It was insane how fast my heart was going. I was safe in my room with my two best friends, and I was
terrified of what one of them was about to say to me.
“Sure of what?” I managed.
Dorrie pulled down my hood. “In your e-mail, you said you’ve changed,” she said carefully. “But I’m
just wondering if you really have. If you’ve, you know, looked inside yourself to figure out what you even
need to change.”
Spots popped in my brain. It was extremely possible that I was hyperventilating, and I would soon faint
and hit my head and die, and the blanket clutched around me would turn red with blood.
“Leave!” I told Dorrie, pointing at the door.
Tegan shrank into herself.
“Addie,” Dorrie said.
“I’m serious—just go.
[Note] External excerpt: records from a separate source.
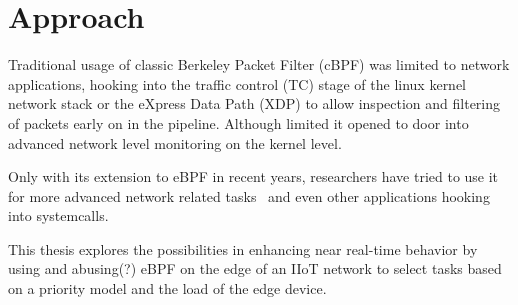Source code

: \section{Approach}


Traditional usage of classic Berkeley Packet Filter (cBPF) was limited to
network applications, hooking into the traffic control (TC) stage of the linux
kernel network stack or the eXpress Data Path (XDP) to allow inspection and
filtering of packets early on in the pipeline. Although limited it opened to
door into advanced network level monitoring on the kernel level.

Only with its extension to eBPF in recent years, researchers have tried to use
it for more advanced network related tasks~\cite{miano_creating_2018} and even
other applications hooking into systemcalls.

This thesis explores the possibilities in enhancing near real-time behavior by
using and abusing(?) eBPF on the edge of an IIoT network to select tasks based
on a priority model and the load of the edge device.
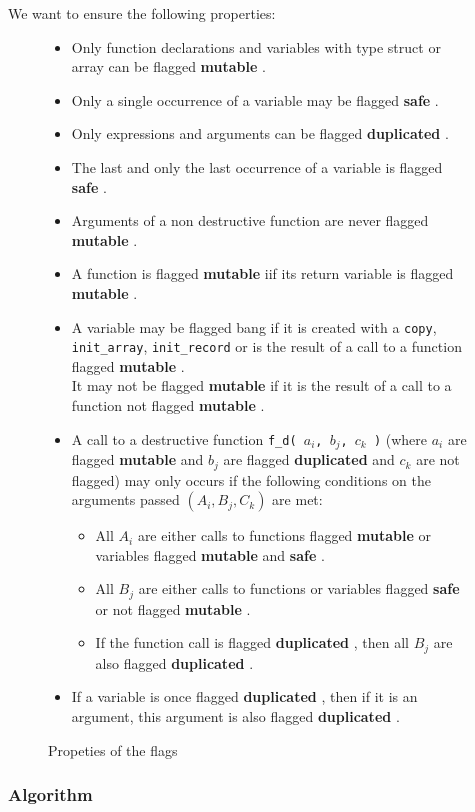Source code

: \documentclass[12pt,a4paper]{article}
\newcommand{\cl}[1]{\texttt{#1}}
\newcommand{\bang}{ \textbf{ mutable } }
\newcommand{\safe}{ \textbf{ safe } }
\newcommand{\dupl}{ \textbf{ duplicated } }
\begin{document}
We want to ensure the following properties:

\begin{figure}
\begin{itemize}
\item Only function declarations and variables with type struct or array can be flagged \bang.
\item Only a single occurrence of a variable may be flagged \safe.
\item Only expressions and arguments can be flagged \dupl.
\item The last and only the last occurrence of a variable is flagged \safe.
\item Arguments of a non destructive function are never flagged \bang.
\item A function is flagged \bang iif its return variable is flagged \bang.
\item A variable may be flagged bang if it is created with a \cl{copy}, \cl{init\_array}, \cl{init\_record} or is the result of a call to a function flagged \bang.\\
It may not be flagged \bang if it is the result of a call to a function not flagged \bang.
\item A call to a destructive function \cl{f\_d( $a_i$, $b_j$, $c_k$ )} (where $a_i$ are flagged \bang and $b_j$ are flagged \dupl and $c_k$ are not flagged) may only occurs if the following conditions on the arguments passed $( A_i, B_j, C_k )$ are met:
\begin{itemize}
\item All $A_i$ are either calls to functions flagged \bang or variables flagged \bang and \safe.
\item All $B_j$ are either calls to functions or variables flagged \safe or not flagged \bang.
\item If the function call is flagged \dupl, then all $B_j$ are also flagged \dupl.
\end{itemize}
\item If a variable is once flagged \dupl, then if it is an argument, this argument is also flagged \dupl.
\end{itemize}
\caption{Propeties of the flags}
\label{fig:properties}
\end{figure}



\subsubsection{Algorithm}
\end{document}
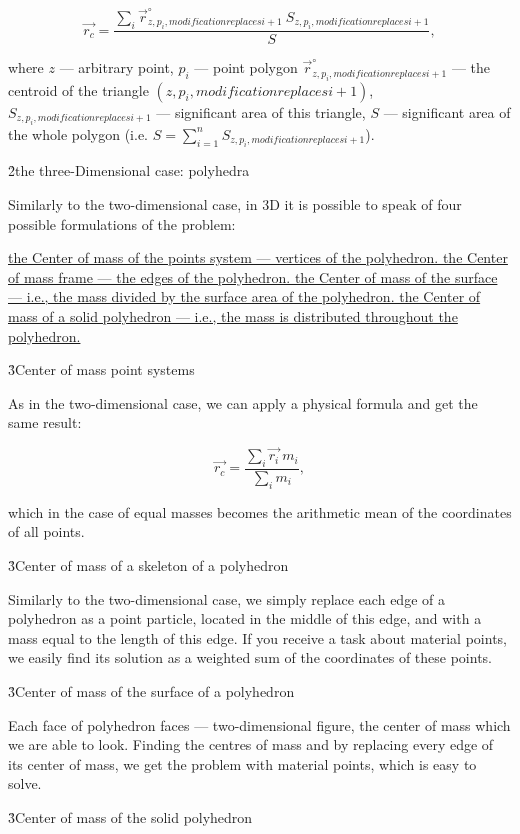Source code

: $$ \vec{r_c} = \frac{ \sum\limits_i {\vec r}_{z,p_i,modification replaces{i+1}}^\circ ~ S_{z,p_i,modification replaces{i+1}} }{ S }, $$

where $z$ --- arbitrary point, $p_i$ --- point polygon ${\vec r}_{z,p_i,modification replaces{i+1}}^\circ$ --- the centroid of the triangle $(z,p_i,modification replaces{i+1})$, $S_{z,p_i,modification replaces{i+1}}$ --- significant area of this triangle, $S$ --- significant area of the whole polygon (i.e. $S = \sum_{i=1}^{n} S_{z,p_i,modification replaces{i+1}}$).


\h2{the three-Dimensional case: polyhedra}

Similarly to the two-dimensional case, in 3D it is possible to speak of four possible formulations of the problem:

\ul{
\li the Center of mass of the points system --- vertices of the polyhedron.
\li the Center of mass frame --- the edges of the polyhedron.
\li the Center of mass of the surface --- i.e., the mass divided by the surface area of the polyhedron.
\li the Center of mass of a solid polyhedron --- i.e., the mass is distributed throughout the polyhedron.
}


\h3{Center of mass point systems}

As in the two-dimensional case, we can apply a physical formula and get the same result:

$$ \vec{r_c} = \frac{ \sum\limits_i \vec{r_i} ~ m_i }{ \sum\limits_i m_i }, $$

which in the case of equal masses becomes the arithmetic mean of the coordinates of all points.


\h3{Center of mass of a skeleton of a polyhedron}

Similarly to the two-dimensional case, we simply replace each edge of a polyhedron as a point particle, located in the middle of this edge, and with a mass equal to the length of this edge. If you receive a task about material points, we easily find its solution as a weighted sum of the coordinates of these points.


\h3{Center of mass of the surface of a polyhedron}

Each face of polyhedron faces --- two-dimensional figure, the center of mass which we are able to look. Finding the centres of mass and by replacing every edge of its center of mass, we get the problem with material points, which is easy to solve.


\h3{Center of mass of the solid polyhedron}

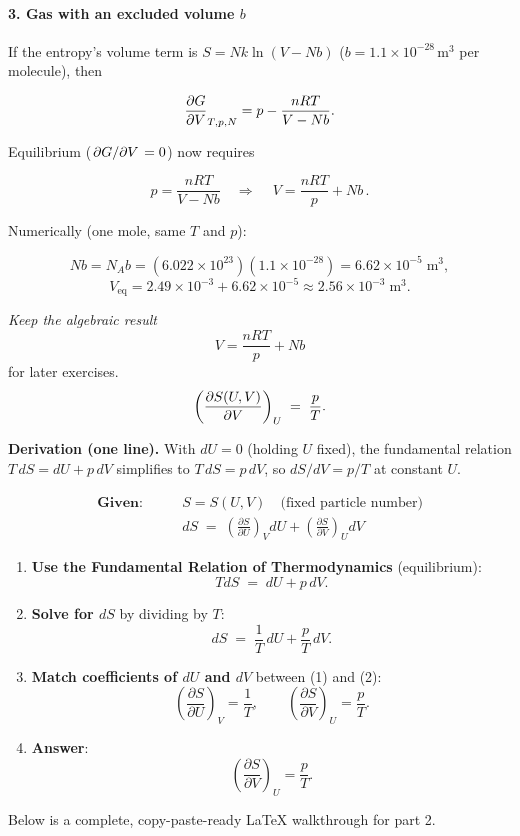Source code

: \documentclass[12pt]{article}
\theoremstyle{definition} %
\theoremstyle{plain} %
\begin{document}
\paragraph{3.  Gas with an excluded volume $b$}

If the entropy’s volume term is \(S = Nk\ln(V - Nb)\) 
(\(b = 1.1\times10^{-28}\,\text{m}^{3}\) per molecule), then

\[
  \pdv{G}{V}_{T,p,N}
  = p - \frac{nRT}{V - Nb}.
\]

Equilibrium (\(\pdv*{G}{V}=0\)) now requires

\[
  p = \frac{nRT}{V - Nb}
  \quad\Longrightarrow\quad
  \boxed{\,V = \frac{nRT}{p} + N b\,}.
\]

Numerically (one mole, same $T$ and $p$):

\[
  N b = N_A b = (6.022\times10^{23})(1.1\times10^{-28})
       = 6.62\times10^{-5}\;\text{m}^{3},
\]
\[
  V_{\text{eq}}
  = 2.49\times10^{-3} + 6.62\times10^{-5}
  \approx \boxed{2.56\times10^{-3}\;\text{m}^{3}}.
\]

\medskip
\noindent
\textit{Keep the algebraic result}
\[
  V = \frac{nRT}{p} + N b
\]
for later exercises.
\[
  \left( \pdv{S(U,V)}{V} \right)_{U}
  \;=\;
  \frac{p}{T}.
\]

\textbf{Derivation (one line).}\;
With $dU=0$ (holding $U$ fixed), the fundamental relation
$T\,dS = dU + p\,dV$ simplifies to
$T\,dS = p\,dV$, so $dS/dV = p/T$ at constant $U$.

\begin{align*}
  \textbf{Given:}\qquad 
  & S=S(U,V)\quad\text{(fixed particle number)} \\[4pt]
  &\displaystyle dS \;=\;
    \left(\frac{\partial S}{\partial U}\right)_{V}\! dU
    +\left(\frac{\partial S}{\partial V}\right)_{U}\! dV
    \tag{1}
  \end{align*}
  
  \begin{enumerate}
  \item \textbf{Use the Fundamental Relation of Thermodynamics} (equilibrium):
    \[
      TdS \;=\; dU + p\,dV .
    \]
  
  \item \textbf{Solve for \(dS\)} by dividing by \(T\):
    \[
      dS \;=\; \frac{1}{T}\,dU + \frac{p}{T}\,dV .
      \tag{2}
    \]
  
  \item \textbf{Match coefficients of \(dU\) and \(dV\)} between (1) and (2):
    \[
      \left(\frac{\partial S}{\partial U}\right)_{V} = \frac{1}{T},
      \qquad
      \left(\frac{\partial S}{\partial V}\right)_{U} = \frac{p}{T}.
    \]
  
  \item \textbf{Answer}:
    \[
      \boxed{\displaystyle\left(\frac{\partial S}{\partial V}\right)_{U} = \frac{p}{T}}.
    \]
  \end{enumerate}
  Below is a complete, copy-paste-ready LaTeX walkthrough for part 2.
\end{document}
And Jeb and I didn’t get back together, did we? Because he didn’t show up. So
who cares if I’ve ‘really’ changed? It doesn’t frickin’ matter!”
Dorrie held her hands up. “You’re right. I suck. That was completely bad timing.”
“You’re telling me. You’re supposed to be my friend!”
“She is your friend,” Tegan said. “Could you stop bickering? Both of you?”
I turned away, and as I did, I caught a glimpse of my reflection in my dresser mirror. For a second I
didn’t recognize myself: not my hair, not my scowl, not my anguished eyes. I thought, Who is that crazy
girl?


I felt a hand on my shoulder.
“Addie, I’m sorry,” Dorrie said. “I was talking out of my butt like I always do. I just—”
She broke off, and this time I did not say, “You just what?”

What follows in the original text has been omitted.